### Work instruction
Reproduce the data in full, exactly.

-- Task inputs follows --

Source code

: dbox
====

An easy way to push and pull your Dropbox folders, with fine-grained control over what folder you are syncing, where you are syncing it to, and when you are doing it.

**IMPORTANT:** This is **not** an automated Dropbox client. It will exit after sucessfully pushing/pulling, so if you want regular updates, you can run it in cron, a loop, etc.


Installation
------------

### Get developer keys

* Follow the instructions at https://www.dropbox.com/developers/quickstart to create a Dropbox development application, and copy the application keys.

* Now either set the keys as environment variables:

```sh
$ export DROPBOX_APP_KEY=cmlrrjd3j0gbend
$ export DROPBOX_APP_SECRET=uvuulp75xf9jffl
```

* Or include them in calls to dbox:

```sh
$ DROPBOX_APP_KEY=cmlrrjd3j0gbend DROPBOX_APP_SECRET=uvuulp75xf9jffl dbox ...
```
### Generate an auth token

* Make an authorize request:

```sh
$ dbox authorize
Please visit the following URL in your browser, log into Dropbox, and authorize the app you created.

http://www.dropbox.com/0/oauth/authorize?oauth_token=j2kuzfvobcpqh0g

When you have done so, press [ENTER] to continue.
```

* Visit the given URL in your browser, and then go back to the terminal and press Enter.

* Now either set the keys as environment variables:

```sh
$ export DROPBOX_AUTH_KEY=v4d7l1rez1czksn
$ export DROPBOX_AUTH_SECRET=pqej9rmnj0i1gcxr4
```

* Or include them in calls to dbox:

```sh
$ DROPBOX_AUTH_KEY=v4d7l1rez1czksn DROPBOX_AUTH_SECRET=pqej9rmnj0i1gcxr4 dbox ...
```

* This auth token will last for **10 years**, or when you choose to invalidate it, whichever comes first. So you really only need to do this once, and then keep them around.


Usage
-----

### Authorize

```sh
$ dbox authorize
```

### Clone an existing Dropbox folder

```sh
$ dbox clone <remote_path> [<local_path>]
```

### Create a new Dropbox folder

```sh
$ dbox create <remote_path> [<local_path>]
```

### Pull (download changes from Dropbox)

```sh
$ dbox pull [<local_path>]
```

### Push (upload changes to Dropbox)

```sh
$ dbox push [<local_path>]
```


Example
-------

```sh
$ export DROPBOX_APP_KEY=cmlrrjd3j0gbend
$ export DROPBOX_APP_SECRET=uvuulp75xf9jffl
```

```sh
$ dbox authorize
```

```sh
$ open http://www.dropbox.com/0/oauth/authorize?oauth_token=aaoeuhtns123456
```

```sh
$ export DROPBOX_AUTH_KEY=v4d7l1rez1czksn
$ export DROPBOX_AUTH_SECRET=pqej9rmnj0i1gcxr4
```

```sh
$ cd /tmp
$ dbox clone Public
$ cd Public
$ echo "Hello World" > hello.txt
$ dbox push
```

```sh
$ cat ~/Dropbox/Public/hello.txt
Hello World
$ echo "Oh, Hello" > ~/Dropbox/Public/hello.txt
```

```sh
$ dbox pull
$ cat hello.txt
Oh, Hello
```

-- Task inputs concluded --

### Solution to this task
Source code

: dbox
====

An easy way to push and pull your Dropbox folders, with fine-grained control over what folder you are syncing, where you are syncing it to, and when you are doing it.

**IMPORTANT:** This is **not** an automated Dropbox client. It will exit after sucessfully pushing/pulling, so if you want regular updates, you can run it in cron, a loop, etc.


Installation
------------

### Get developer keys

* Follow the instructions at https://www.dropbox.com/developers/quickstart to create a Dropbox development application, and copy the application keys.

* Now either set the keys as environment variables:

```sh
$ export DROPBOX_APP_KEY=cmlrrjd3j0gbend
$ export DROPBOX_APP_SECRET=uvuulp75xf9jffl
```

* Or include them in calls to dbox:

```sh
$ DROPBOX_APP_KEY=cmlrrjd3j0gbend DROPBOX_APP_SECRET=uvuulp75xf9jffl dbox ...
```
### Generate an auth token

* Make an authorize request:

```sh
$ dbox authorize
Please visit the following URL in your browser, log into Dropbox, and authorize the app you created.

http://www.dropbox.com/0/oauth/authorize?oauth_token=j2kuzfvobcpqh0g

When you have done so, press [ENTER] to continue.
```

* Visit the given URL in your browser, and then go back to the terminal and press Enter.

* Now either set the keys as environment variables:

```sh
$ export DROPBOX_AUTH_KEY=v4d7l1rez1czksn
$ export DROPBOX_AUTH_SECRET=pqej9rmnj0i1gcxr4
```

* Or include them in calls to dbox:

```sh
$ DROPBOX_AUTH_KEY=v4d7l1rez1czksn DROPBOX_AUTH_SECRET=pqej9rmnj0i1gcxr4 dbox ...
```

* This auth token will last for **10 years**, or when you choose to invalidate it, whichever comes first. So you really only need to do this once, and then keep them around.


Usage
-----

### Authorize

```sh
$ dbox authorize
```

### Clone an existing Dropbox folder

```sh
$ dbox clone <remote_path> [<local_path>]
```

### Create a new Dropbox folder

```sh
$ dbox create <remote_path> [<local_path>]
```

### Pull (download changes from Dropbox)

```sh
$ dbox pull [<local_path>]
```

### Push (upload changes to Dropbox)

```sh
$ dbox push [<local_path>]
```


Example
-------

```sh
$ export DROPBOX_APP_KEY=cmlrrjd3j0gbend
$ export DROPBOX_APP_SECRET=uvuulp75xf9jffl
```

```sh
$ dbox authorize
```

```sh
$ open http://www.dropbox.com/0/oauth/authorize?oauth_token=aaoeuhtns123456
```

```sh
$ export DROPBOX_AUTH_KEY=v4d7l1rez1czksn
$ export DROPBOX_AUTH_SECRET=pqej9rmnj0i1gcxr4
```

```sh
$ cd /tmp
$ dbox clone Public
$ cd Public
$ echo "Hello World" > hello.txt
$ dbox push
```

```sh
$ cat ~/Dropbox/Public/hello.txt
Hello World
$ echo "Oh, Hello" > ~/Dropbox/Public/hello.txt
```

```sh
$ dbox pull
$ cat hello.txt
Oh, Hello
```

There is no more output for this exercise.